Madison Collins, 2020 Marine Mammals Education and Research at the New Engand Aquarium

Welcome aboard! My name is Maddie Collins and I’m a Marine Mammals Education and Research intern aboard New England Aquarium’s whale watch vessels. As a rising junior majoring in Biology and Environmental Studies I was excited to accept this internship in Boston as I wanted to educate, and research in the place I call home. I initially heard about this internship while working for Boston Harbor Cruises, and with previous experience at the New England Aquarium I thought I would be an ideal candidate when I saw the internship listed on Handshake. As I have always been passionate about marine ecology, my internship gave me a glimpse into potential career paths in my field of interest.

Since my first whale watch in May, I have worked alongside Naturalist on high speed catamarans.

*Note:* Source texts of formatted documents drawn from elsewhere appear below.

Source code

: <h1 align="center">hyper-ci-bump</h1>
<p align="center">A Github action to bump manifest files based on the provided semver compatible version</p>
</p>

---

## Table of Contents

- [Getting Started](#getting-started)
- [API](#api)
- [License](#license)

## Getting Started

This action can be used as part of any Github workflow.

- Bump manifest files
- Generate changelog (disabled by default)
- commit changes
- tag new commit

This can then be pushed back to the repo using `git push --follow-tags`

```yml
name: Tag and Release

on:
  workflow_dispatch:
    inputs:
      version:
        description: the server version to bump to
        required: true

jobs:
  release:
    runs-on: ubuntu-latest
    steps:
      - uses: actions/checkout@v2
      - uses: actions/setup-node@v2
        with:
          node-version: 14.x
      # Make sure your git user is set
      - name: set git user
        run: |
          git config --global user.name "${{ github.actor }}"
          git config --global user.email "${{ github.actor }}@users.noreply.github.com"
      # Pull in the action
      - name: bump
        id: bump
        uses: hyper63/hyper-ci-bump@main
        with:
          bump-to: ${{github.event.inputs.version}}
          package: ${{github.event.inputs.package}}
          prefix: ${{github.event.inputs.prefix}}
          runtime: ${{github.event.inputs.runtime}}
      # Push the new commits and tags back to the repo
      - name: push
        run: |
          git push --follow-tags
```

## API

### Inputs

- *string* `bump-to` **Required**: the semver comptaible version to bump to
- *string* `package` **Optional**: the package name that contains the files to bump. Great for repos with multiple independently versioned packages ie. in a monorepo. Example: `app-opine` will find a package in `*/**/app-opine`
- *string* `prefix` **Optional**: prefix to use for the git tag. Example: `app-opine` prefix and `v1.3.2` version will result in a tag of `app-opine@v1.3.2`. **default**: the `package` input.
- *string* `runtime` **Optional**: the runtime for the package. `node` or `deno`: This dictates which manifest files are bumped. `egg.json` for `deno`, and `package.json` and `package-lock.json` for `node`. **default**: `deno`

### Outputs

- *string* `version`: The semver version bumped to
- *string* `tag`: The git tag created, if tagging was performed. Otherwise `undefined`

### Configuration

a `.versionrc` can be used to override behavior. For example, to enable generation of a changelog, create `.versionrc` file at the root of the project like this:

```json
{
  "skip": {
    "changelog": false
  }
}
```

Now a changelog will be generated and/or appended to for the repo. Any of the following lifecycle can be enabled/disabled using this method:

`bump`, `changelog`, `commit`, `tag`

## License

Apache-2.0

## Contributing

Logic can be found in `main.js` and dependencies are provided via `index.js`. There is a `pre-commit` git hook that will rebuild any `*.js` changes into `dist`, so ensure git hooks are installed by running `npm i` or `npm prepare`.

Although we depart from Central Wharf Boston, we venture as far out as 45 miles off shore to Stellwagen Bank, a national marine sanctuary. Traveling at 30 knots it takes about an hour to reach Stellwagen Bank. During this time interns and Naturalists educate passengers about the area’s geography as well as marine life we may find. Beginning with a tour of Boston Harbor’s natural history, and then teaching in the cabins, our goal is to connect how the area’s unique geography supports ecology for flagship species including Northern Atlantic Humpback Whales. Once we arrive on the Bank we keep an eye out for a vertical column of mist called a spout, which is produced by condensation exiting a whale’s lungs during an exhalation. Once spotted, we begin researching and narrating our observations. Research includes survey data, photo records for behaviors, and location of whales. When research is completed, we head back to Boston. While returning home we answer passenger’s questions and show them whale “biofacts” such as baleen, and vertebrae. After a four-hour trip we dock at Central Wharf, and conclude our whale watch.

It has been about three months since beginning my internship and throughout this past summer I have learned a great deal about my possible career trajectory. Since my freshman year, I have realized that my strengths as an accademic are grounded in analytics, but my interpersonal skills are more conducive to science communication and networking. For the past two years I have sought to find an experience that suits both my strengths, and my internship was the perfect fit. I discovered that in the moment I enjoy interacting with people, but in the long term I find fulfillment in piecing together my observations. Beyond Skidmore I will pursue programs and a career where I can utilize both these strengths.    

Since the New England Aquarium is a non-profit organization they rely on volunteers and interns to fulfill many necessary roles. In exchange for our dedication and service, the Aquarium offers experiential learning. Receiving funding allowed me opportunities to take first hand field data, and strengthen my abilities to communicate in science. Without the generous donation from Skidmore’s Summer Funded Internship grant I would not have been able to dedicate my time to this internship. Thank you!